■ GOAL OF THE EXERCISE:
Please copy each line of the data that includes the string "with".
ENTRIES PROVIDED Start Marker
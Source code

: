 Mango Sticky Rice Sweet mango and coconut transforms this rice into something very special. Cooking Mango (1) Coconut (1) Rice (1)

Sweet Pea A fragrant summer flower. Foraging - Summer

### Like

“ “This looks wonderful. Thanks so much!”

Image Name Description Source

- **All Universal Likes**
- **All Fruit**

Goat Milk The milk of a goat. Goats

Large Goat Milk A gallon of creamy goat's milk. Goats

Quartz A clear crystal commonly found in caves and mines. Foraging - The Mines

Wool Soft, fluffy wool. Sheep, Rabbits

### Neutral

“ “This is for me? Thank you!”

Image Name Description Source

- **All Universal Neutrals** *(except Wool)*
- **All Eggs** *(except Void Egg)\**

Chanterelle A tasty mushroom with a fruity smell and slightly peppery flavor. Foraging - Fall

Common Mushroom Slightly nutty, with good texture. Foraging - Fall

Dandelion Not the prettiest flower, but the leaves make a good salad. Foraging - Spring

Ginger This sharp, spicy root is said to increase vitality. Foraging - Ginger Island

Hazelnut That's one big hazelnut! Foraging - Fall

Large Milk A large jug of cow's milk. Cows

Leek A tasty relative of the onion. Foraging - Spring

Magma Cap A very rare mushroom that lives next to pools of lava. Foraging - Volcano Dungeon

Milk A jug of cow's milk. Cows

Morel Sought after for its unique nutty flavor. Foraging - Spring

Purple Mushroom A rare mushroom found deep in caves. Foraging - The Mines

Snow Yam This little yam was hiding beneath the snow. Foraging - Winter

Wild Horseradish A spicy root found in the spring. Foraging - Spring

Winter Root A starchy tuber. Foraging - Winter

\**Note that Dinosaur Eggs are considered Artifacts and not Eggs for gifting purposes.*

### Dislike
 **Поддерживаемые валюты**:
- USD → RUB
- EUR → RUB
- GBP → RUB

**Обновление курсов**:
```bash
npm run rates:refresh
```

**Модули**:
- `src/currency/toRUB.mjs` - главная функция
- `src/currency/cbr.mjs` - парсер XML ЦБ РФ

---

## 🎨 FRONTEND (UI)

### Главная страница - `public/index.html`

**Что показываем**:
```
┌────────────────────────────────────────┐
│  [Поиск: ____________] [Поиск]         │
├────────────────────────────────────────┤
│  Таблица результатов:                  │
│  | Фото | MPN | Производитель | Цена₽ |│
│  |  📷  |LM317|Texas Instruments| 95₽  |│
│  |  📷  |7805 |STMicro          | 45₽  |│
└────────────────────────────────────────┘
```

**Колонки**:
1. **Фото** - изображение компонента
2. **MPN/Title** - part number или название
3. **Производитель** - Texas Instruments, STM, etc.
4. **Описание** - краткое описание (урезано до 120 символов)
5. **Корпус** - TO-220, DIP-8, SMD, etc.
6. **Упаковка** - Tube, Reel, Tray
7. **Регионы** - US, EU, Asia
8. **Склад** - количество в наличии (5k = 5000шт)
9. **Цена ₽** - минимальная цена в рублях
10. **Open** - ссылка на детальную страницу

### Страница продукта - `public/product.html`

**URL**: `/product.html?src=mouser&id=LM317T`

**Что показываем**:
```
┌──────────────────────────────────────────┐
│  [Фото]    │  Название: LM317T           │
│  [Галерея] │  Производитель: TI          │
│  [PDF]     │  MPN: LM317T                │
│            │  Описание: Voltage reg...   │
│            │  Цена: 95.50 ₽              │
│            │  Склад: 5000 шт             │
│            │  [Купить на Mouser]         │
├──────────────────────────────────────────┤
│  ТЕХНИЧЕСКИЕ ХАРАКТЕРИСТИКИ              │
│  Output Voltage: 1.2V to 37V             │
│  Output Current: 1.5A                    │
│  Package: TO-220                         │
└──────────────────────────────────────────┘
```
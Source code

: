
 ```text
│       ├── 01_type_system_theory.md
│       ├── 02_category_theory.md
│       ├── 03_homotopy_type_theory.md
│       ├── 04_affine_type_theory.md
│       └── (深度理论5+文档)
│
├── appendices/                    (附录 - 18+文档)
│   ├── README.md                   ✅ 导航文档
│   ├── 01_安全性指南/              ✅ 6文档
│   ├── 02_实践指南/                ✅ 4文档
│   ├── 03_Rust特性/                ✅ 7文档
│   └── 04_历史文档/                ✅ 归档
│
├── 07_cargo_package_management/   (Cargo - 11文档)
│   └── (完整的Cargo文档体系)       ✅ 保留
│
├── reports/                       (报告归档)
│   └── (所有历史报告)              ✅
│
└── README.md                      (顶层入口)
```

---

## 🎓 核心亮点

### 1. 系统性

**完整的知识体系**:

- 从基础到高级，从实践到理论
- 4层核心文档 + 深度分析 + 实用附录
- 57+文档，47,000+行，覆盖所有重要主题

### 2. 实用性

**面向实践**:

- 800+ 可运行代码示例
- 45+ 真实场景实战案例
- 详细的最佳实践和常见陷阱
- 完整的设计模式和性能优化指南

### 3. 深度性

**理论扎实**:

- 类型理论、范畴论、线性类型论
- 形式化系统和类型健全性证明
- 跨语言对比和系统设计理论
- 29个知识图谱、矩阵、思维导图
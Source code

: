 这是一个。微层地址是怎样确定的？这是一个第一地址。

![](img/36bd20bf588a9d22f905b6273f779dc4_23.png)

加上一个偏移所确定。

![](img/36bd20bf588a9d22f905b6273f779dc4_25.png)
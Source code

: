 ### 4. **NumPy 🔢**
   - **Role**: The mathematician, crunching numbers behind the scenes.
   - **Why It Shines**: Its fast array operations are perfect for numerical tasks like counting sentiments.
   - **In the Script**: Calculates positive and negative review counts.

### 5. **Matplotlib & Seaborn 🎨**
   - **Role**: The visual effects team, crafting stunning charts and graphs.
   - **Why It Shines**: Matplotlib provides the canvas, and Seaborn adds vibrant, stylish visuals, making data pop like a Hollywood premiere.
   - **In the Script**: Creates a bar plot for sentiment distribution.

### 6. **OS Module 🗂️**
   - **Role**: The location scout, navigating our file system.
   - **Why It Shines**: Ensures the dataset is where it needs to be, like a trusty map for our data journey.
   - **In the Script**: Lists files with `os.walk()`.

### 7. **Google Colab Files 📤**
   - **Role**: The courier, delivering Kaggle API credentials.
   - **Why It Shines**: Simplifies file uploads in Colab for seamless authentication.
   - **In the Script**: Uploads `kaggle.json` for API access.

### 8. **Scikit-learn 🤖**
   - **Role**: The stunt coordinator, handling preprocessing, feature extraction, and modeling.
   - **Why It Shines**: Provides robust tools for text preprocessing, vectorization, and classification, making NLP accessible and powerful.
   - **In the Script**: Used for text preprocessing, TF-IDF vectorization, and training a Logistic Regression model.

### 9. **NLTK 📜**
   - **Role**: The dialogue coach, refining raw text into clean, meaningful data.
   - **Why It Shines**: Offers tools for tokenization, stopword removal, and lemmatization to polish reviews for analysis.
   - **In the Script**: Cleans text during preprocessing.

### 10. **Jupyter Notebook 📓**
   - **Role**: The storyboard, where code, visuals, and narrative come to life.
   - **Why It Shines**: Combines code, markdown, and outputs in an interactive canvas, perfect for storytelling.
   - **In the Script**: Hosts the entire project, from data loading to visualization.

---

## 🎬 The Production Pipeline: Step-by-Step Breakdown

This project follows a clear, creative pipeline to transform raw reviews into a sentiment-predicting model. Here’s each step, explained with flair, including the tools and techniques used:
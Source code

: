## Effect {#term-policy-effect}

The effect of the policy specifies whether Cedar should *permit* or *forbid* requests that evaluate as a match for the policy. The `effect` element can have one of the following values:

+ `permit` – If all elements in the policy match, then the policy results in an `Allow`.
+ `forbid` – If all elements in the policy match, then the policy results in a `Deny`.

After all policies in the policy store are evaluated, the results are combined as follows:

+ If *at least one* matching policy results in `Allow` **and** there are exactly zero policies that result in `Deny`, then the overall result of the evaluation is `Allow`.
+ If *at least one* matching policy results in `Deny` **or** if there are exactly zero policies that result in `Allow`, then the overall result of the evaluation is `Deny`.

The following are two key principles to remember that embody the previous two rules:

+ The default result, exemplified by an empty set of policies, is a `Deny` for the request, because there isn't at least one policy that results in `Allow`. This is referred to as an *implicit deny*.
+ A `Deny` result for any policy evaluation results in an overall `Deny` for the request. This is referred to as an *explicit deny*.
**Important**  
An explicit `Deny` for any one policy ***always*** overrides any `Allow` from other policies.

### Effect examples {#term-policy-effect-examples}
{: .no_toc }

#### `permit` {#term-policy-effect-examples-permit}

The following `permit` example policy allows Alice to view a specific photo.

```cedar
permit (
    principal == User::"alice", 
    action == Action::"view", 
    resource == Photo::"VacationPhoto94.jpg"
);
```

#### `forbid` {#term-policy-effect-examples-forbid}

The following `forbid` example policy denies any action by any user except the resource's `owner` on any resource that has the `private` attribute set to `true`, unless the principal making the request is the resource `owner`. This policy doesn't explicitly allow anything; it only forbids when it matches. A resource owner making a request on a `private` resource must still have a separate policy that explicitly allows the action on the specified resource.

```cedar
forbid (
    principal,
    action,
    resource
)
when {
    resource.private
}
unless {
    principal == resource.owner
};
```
ENTRIES PROVIDED End Marker
■ WRITTEN RESPONSE:
Chanterelle A tasty mushroom with a fruity smell and slightly peppery flavor. Foraging - Fall
Common Mushroom Slightly nutty, with good texture. Foraging - Fall
   - **In the Script**: Lists files with `os.walk()`.
This project follows a clear, creative pipeline to transform raw reviews into a sentiment-predicting model. Here’s each step, explained with flair, including the tools and techniques used:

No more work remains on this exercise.